In [None]:
import pandas as pd
import networkx as nx

# Loading the data
election_data = pd.read_excel('wikiElec.ElecBs3.xls', header=None)

In [None]:
print(election_data.head())
election_data.columns = ['Type', 'Value1', 'Value2', 'Value3', 'Value4']
print(election_data.head())

In [None]:
import pandas as pd

# Empty list to collect cleaned election data
clean_data_list = []

# Temporary dictionary to hold current election data
current_election = {}

# Iterating over each row in the dataset
for index, row in election_data.iterrows():
    if row['Type'] == 'E':
        # Start of a new election block, saving previous block if it exists
        if current_election:
            clean_data_list.append(current_election)
        current_election = {'ElectionSuccess': row['Value1']}
    elif row['Type'] == 'T':
        current_election['ClosingTime'] = pd.to_datetime(row['Value1'])
    elif row['Type'] == 'U':
        current_election['CandidateID'] = row['Value1']
        current_election['CandidateName'] = row['Value2']
    elif row['Type'] == 'N':
        current_election['NominatorID'] = row['Value1']
        current_election['NominatorName'] = row['Value2']
    elif row['Type'] == 'V':
        current_election.setdefault('Votes', []).append({
            'VoteType': int(row['Value1']),
            'VoterID': row['Value2'],
            'VoteTime': pd.to_datetime(row['Value3']),
            'VoterName': row['Value4']
        })

# Appending the last election block if it exists
if current_election:
    clean_data_list.append(current_election)

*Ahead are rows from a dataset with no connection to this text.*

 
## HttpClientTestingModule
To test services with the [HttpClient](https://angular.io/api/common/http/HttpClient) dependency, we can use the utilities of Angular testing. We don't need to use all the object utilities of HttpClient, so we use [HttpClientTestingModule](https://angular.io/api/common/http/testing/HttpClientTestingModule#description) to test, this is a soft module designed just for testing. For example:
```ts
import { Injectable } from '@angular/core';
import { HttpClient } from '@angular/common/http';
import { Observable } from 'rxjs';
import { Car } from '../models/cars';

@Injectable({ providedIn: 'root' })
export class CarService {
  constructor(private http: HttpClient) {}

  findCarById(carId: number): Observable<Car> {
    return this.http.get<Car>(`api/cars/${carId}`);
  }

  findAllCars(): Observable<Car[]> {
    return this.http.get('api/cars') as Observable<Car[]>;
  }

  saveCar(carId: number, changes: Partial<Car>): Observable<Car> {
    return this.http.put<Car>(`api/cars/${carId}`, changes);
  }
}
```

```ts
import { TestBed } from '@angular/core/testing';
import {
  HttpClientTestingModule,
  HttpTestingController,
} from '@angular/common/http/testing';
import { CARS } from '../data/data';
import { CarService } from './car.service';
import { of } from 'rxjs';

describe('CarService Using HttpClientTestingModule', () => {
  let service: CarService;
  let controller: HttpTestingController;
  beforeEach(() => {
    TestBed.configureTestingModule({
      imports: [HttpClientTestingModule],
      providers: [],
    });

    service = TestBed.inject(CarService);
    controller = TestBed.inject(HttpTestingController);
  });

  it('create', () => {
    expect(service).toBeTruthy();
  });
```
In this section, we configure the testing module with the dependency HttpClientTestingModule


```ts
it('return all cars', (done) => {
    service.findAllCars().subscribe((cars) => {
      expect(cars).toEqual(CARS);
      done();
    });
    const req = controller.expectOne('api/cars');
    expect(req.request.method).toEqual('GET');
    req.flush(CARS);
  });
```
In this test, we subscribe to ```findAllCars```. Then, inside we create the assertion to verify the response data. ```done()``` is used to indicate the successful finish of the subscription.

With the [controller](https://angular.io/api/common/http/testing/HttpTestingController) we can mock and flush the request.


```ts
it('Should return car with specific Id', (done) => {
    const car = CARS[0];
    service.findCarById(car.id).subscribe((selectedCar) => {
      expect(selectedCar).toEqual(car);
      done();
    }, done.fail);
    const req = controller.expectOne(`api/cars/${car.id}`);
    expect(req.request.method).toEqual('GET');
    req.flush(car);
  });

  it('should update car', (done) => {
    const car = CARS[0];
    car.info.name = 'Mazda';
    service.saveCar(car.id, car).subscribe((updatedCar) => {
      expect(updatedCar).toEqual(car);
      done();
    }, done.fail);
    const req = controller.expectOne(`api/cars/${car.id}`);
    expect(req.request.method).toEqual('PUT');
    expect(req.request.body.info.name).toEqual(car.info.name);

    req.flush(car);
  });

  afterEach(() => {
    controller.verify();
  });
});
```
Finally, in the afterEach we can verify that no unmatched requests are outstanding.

clean_data = pd.DataFrame(clean_data_list)

print(clean_data.head())

In [None]:
# Creating a unique election identifier in the clean_data DataFrame
clean_data['ElectionID'] = clean_data['CandidateID'].astype(str) + '_' + clean_data['ClosingTime'].dt.strftime('%Y%m%d%H%M%S')

# 'ElectionID' as the index
clean_data.set_index('ElectionID', inplace=True)

print(clean_data.head())


In [None]:
# Constructing a directed graph
G = nx.DiGraph()

# Adding edges from the votes data with context of specific election instances
for index, election in clean_data.iterrows():
    candidate_node = f"{election['CandidateID']}_{election['ClosingTime'].strftime('%Y%m%d%H%M%S')}"
    for vote in election['Votes']:
        voter_node = f"{vote['VoterID']}_{election['ClosingTime'].strftime('%Y%m%d%H%M%S')}"
        if vote['VoteType'] == 1:  # Assuming '1' indicates a supportive vote
            G.add_edge(voter_node, candidate_node)

In [None]:
import pandas as pd
import networkx as nx
import matplotlib.pyplot as plt

# Assuming 'clean_data' is the DataFrame containing the RfA data
# Flattening the Votes column to have a single row per vote

rows = []
for index, election in clean_data.iterrows():
    candidate_id = election['CandidateID']
    for vote in election['Votes']:
        if vote['VoteType'] == 1:  # Only supportive votes
            rows.append({
                'VoterID': vote['VoterID'],
                'CandidateID': candidate_id
            })

# Creating a new DataFrame from the flattened data
votes_df = pd.DataFrame(rows)

# Creating a directed graph
G = nx.DiGraph()

# Adding edges based on the supportive votes
for index, row in votes_df.iterrows():
    voter_node = str(row['VoterID'])
    candidate_node = str(row['CandidateID'])
    G.add_edge(voter_node, candidate_node)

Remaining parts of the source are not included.